Notation problem in integration: write $dx$ or ${\mathrm{d}}x$? I have a question. When I write the integral of a generic function $f(x)$, do I have to write $$\int f(x) \color{red}dx$$ or $$\int f(x) \color{red}{\mathrm{d}}x \quad ?$$ Why?
Thank you!
 A: The underlying rule (which is often violated) is that variables should be in italic, but names should not. In ${\rm d}x$, $x$ is a variable which could be exchanged with any other letter, but ${\rm d}$ is the name of the differential operator and cannot be exchanged with any other letter.
For the same reason, a general function $f$ is in italic, but the particular functions $\sin$, $\cos$, $\log$ are not.

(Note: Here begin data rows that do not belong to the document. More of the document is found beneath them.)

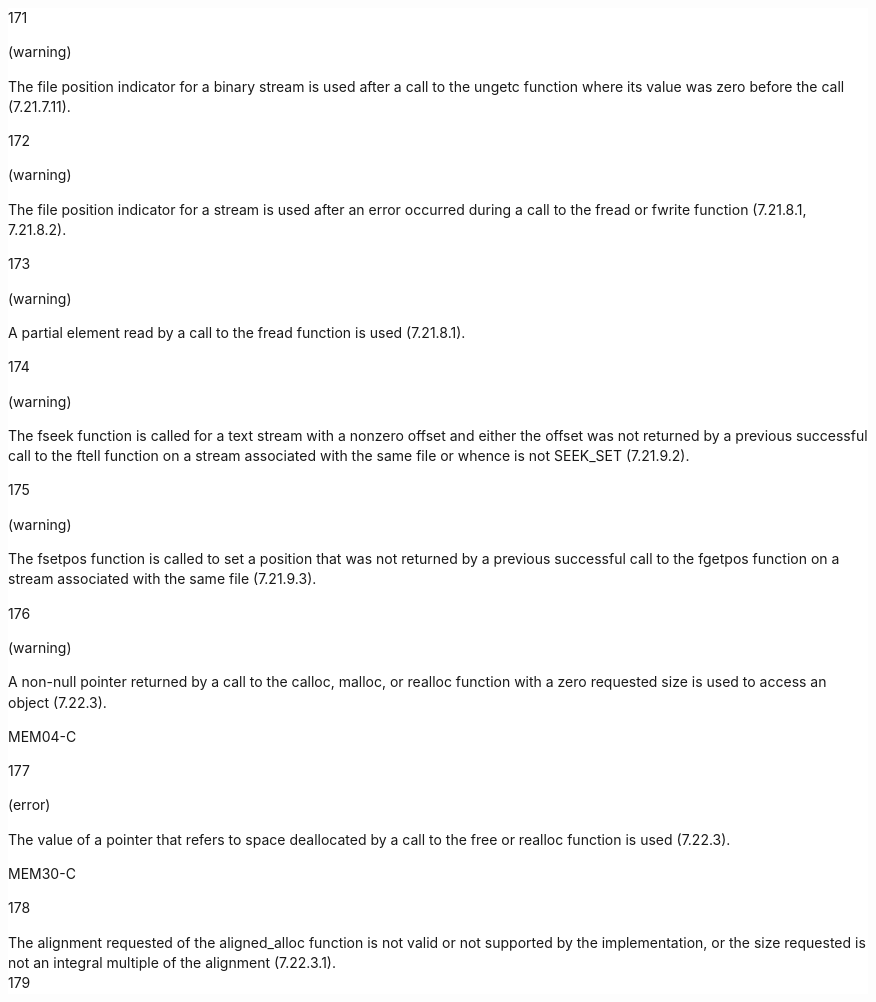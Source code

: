 171

(warning)

The file position indicator for a binary stream is used after a call to the ungetc function where its value was zero before the call (7.21.7.11).



172

(warning)

The file position indicator for a stream is used after an error occurred during a call to the fread or fwrite function (7.21.8.1, 7.21.8.2).



173

(warning)

A partial element read by a call to the fread function is used (7.21.8.1).



174

(warning)

The fseek function is called for a text stream with a nonzero offset and either the offset was not returned by a previous successful call to the ftell function on a stream associated with the same file or whence is not SEEK_SET (7.21.9.2).



175

(warning)

The fsetpos function is called to set a position that was not returned by a previous successful call to the fgetpos function on a stream associated with the same file (7.21.9.3).



176

(warning)

A non-null pointer returned by a call to the calloc, malloc, or realloc function with a zero requested size is used to access an object (7.22.3).

MEM04-C

177 

(error)

The value of a pointer that refers to space deallocated by a call to the free or realloc function is used (7.22.3).

MEM30-C

178

The alignment requested of the aligned_alloc function is not valid or not supported by the implementation, or the size requested is not an integral multiple of the alignment (7.22.3.1).	
179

Similarly, numerals are names of particular numbers, and are therefore not italicized.
A: As pointed out in another answer,
the notation $\int \ldots\mathrm dx$ is consistent with the typesetting of other
mathematical symbols, since $\mathrm d$ is the name of a specific operator.
There is also an ISO standard governing these things, which purportedly
specifies $\int \ldots\mathrm dx$ as the correct notation,
but a copy of the latest standard, which apparently is
ISO 80000-2:2009, costs $158$ Swiss francs (about US\$$173$ according
to today's exchange rate) and I don't have ready access to one as far as I know.

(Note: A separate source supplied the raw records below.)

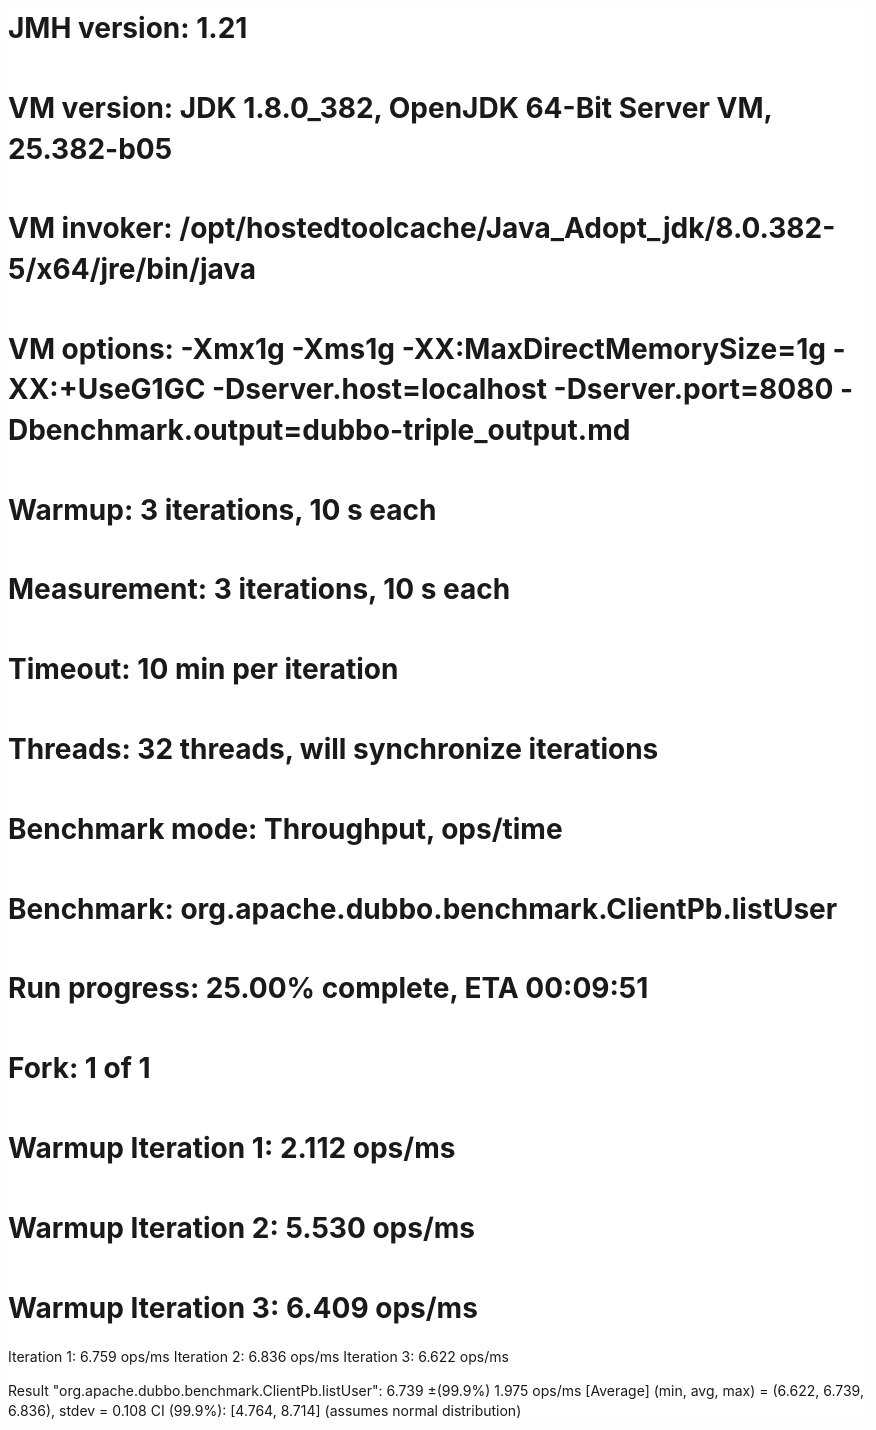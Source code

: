 
# JMH version: 1.21
# VM version: JDK 1.8.0_382, OpenJDK 64-Bit Server VM, 25.382-b05
# VM invoker: /opt/hostedtoolcache/Java_Adopt_jdk/8.0.382-5/x64/jre/bin/java
# VM options: -Xmx1g -Xms1g -XX:MaxDirectMemorySize=1g -XX:+UseG1GC -Dserver.host=localhost -Dserver.port=8080 -Dbenchmark.output=dubbo-triple_output.md
# Warmup: 3 iterations, 10 s each
# Measurement: 3 iterations, 10 s each
# Timeout: 10 min per iteration
# Threads: 32 threads, will synchronize iterations
# Benchmark mode: Throughput, ops/time
# Benchmark: org.apache.dubbo.benchmark.ClientPb.listUser

# Run progress: 25.00% complete, ETA 00:09:51
# Fork: 1 of 1
# Warmup Iteration   1: 2.112 ops/ms
# Warmup Iteration   2: 5.530 ops/ms
# Warmup Iteration   3: 6.409 ops/ms
Iteration   1: 6.759 ops/ms
Iteration   2: 6.836 ops/ms
Iteration   3: 6.622 ops/ms


Result "org.apache.dubbo.benchmark.ClientPb.listUser":
  6.739 ±(99.9%) 1.975 ops/ms [Average]
  (min, avg, max) = (6.622, 6.739, 6.836), stdev = 0.108
  CI (99.9%): [4.764, 8.714] (assumes normal distribution)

So it would seem that technically, you should write $\int \ldots\mathrm dx$,
but hundreds of years of convention, countless textbooks and reference books,
and millions of people who have been accustomed to seeing $\int \ldots dx$
for most of their lives (and who have never even considered that there was likely
an ISO standard governing the notation, as I had not until today)
all say that as a practical matter you do not have to write $\int \ldots\mathrm dx$.

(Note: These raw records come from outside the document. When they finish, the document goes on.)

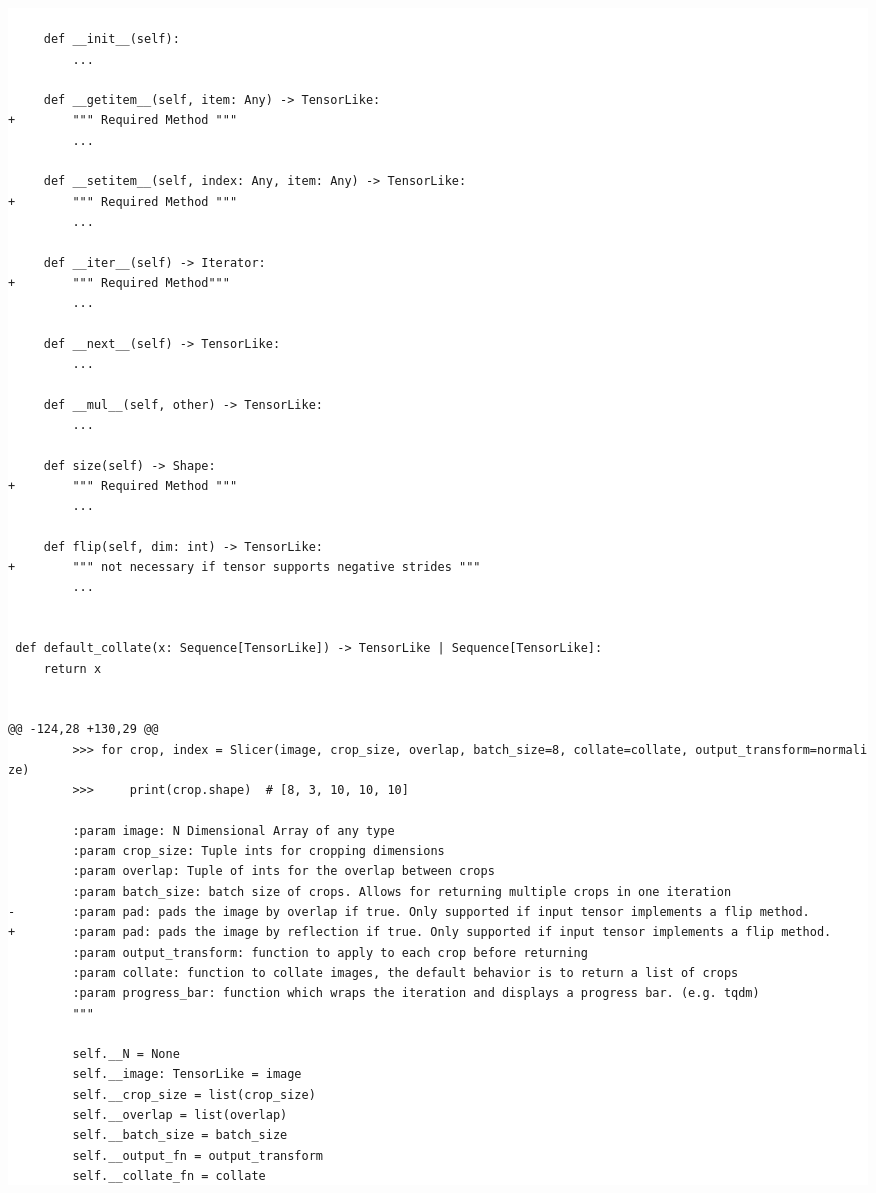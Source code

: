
 ```
 
     def __init__(self):
         ...
 
     def __getitem__(self, item: Any) -> TensorLike:
+        """ Required Method """
         ...
 
     def __setitem__(self, index: Any, item: Any) -> TensorLike:
+        """ Required Method """
         ...
 
     def __iter__(self) -> Iterator:
+        """ Required Method"""
         ...
 
     def __next__(self) -> TensorLike:
         ...
 
     def __mul__(self, other) -> TensorLike:
         ...
 
     def size(self) -> Shape:
+        """ Required Method """
         ...
 
     def flip(self, dim: int) -> TensorLike:
+        """ not necessary if tensor supports negative strides """
         ...
 
 
 def default_collate(x: Sequence[TensorLike]) -> TensorLike | Sequence[TensorLike]:
     return x
 
 
@@ -124,28 +130,29 @@
         >>> for crop, index = Slicer(image, crop_size, overlap, batch_size=8, collate=collate, output_transform=normalize)
         >>>     print(crop.shape)  # [8, 3, 10, 10, 10]
 
         :param image: N Dimensional Array of any type
         :param crop_size: Tuple ints for cropping dimensions
         :param overlap: Tuple of ints for the overlap between crops
         :param batch_size: batch size of crops. Allows for returning multiple crops in one iteration
-        :param pad: pads the image by overlap if true. Only supported if input tensor implements a flip method.
+        :param pad: pads the image by reflection if true. Only supported if input tensor implements a flip method.
         :param output_transform: function to apply to each crop before returning
         :param collate: function to collate images, the default behavior is to return a list of crops
         :param progress_bar: function which wraps the iteration and displays a progress bar. (e.g. tqdm)
         """
 
         self.__N = None
         self.__image: TensorLike = image
         self.__crop_size = list(crop_size)
         self.__overlap = list(overlap)
         self.__batch_size = batch_size
         self.__output_fn = output_transform
         self.__collate_fn = collate
```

If you do write $\int \ldots\mathrm dx$ and someone complains that it should
have been $\int \ldots dx$, however, now you have the resources to back up your choice.

Update for $2023$: For some time now, I personally have been writing $\int \ldots \mathrm dx$ in my posts here. Also $\dfrac{\mathrm d}{\mathrm dx}.$ But I will sometimes use the older notation when responding to someone who seems to prefer it.
A: $$\int f(x) dx$$ is just fine, though some people, as a matter of preference, write $$\int f(x) \mathrm{d}x$$ (perhaps to indicate that we are not taking the product of $d$ and $x$.) Just as there are folks, like me, who like to insert space between the function and $dx$: E.g. $$\int f(x)\,dx$$
But rest assured that the appearance of the integral sign makes the use of plain-old $dx$ pretty self-evident.